BEGIN The input

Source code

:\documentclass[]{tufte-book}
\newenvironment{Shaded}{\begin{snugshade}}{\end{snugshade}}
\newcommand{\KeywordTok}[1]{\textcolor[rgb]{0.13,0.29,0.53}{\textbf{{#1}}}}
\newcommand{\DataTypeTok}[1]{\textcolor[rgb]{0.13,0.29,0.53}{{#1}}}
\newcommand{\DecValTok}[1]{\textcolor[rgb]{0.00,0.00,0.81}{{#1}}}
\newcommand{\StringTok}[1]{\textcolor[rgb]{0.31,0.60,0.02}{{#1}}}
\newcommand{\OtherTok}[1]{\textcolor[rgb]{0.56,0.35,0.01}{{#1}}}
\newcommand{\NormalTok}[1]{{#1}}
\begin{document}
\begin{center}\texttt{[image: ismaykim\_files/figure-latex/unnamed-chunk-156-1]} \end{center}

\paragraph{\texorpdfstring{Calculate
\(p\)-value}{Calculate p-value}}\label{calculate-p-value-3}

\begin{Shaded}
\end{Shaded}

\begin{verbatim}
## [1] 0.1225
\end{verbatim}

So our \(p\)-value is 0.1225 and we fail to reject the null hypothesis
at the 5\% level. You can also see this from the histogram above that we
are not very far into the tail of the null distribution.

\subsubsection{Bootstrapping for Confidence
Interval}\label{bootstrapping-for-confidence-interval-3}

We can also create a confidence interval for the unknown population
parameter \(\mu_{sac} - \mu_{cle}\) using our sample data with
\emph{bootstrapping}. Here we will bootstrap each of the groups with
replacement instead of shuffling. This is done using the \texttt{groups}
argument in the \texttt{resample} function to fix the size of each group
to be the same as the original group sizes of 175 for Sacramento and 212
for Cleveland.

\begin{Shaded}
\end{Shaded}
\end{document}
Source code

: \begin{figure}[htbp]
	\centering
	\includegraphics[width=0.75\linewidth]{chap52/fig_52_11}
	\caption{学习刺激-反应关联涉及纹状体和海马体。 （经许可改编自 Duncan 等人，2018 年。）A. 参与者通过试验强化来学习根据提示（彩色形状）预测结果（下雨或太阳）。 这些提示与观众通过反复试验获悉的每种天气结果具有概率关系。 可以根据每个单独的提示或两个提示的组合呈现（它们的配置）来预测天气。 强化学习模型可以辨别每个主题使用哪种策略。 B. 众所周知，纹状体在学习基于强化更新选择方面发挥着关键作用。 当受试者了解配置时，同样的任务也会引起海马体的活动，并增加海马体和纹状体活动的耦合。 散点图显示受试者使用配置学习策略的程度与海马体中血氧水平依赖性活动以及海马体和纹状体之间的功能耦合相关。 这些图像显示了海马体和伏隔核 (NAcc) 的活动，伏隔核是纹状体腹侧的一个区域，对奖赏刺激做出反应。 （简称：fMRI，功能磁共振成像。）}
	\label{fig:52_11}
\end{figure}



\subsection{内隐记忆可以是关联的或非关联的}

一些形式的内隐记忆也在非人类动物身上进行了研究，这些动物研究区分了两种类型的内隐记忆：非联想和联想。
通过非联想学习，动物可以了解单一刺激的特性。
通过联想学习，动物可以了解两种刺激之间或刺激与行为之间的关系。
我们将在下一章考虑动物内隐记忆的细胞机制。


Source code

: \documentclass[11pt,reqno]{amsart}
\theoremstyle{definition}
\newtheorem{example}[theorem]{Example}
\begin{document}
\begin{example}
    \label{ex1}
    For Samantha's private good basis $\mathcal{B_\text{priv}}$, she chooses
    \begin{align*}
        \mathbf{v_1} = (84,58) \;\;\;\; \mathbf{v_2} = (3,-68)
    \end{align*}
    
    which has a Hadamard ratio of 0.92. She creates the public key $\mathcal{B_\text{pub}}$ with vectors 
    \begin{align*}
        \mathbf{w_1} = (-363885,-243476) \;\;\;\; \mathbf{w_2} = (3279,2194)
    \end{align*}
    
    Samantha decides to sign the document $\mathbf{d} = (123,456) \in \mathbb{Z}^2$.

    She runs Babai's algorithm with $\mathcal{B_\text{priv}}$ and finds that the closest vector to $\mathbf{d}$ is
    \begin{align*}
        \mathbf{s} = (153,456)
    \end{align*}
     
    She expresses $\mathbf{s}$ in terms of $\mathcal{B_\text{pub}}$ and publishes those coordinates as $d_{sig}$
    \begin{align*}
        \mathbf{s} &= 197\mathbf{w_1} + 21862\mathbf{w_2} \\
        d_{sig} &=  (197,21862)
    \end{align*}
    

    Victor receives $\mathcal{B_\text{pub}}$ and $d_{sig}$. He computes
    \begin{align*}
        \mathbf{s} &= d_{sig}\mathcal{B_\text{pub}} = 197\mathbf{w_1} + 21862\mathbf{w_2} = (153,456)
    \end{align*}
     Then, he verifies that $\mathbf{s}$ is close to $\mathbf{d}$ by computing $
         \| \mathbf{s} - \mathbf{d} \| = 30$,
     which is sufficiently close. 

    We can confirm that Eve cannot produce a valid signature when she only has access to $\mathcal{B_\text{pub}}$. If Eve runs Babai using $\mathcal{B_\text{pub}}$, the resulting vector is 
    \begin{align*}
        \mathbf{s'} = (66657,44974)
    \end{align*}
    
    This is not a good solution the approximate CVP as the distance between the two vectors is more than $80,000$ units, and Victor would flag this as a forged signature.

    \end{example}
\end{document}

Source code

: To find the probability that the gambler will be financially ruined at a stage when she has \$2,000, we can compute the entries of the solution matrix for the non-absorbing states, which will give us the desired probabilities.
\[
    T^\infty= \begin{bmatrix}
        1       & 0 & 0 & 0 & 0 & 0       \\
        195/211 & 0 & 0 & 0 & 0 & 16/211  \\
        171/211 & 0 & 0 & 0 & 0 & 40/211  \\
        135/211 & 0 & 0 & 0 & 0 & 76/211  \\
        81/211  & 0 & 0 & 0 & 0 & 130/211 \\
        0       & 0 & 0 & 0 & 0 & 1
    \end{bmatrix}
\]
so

END The input

What you should do: Go through the material above and copy each line that has the word "which".

Result of the exercise:
    which has a Hadamard ratio of 0.92. She creates the public key $\mathcal{B_\text{pub}}$ with vectors 
     which is sufficiently close. 
: To find the probability that the gambler will be financially ruined at a stage when she has \$2,000, we can compute the entries of the solution matrix for the non-absorbing states, which will give us the desired probabilities.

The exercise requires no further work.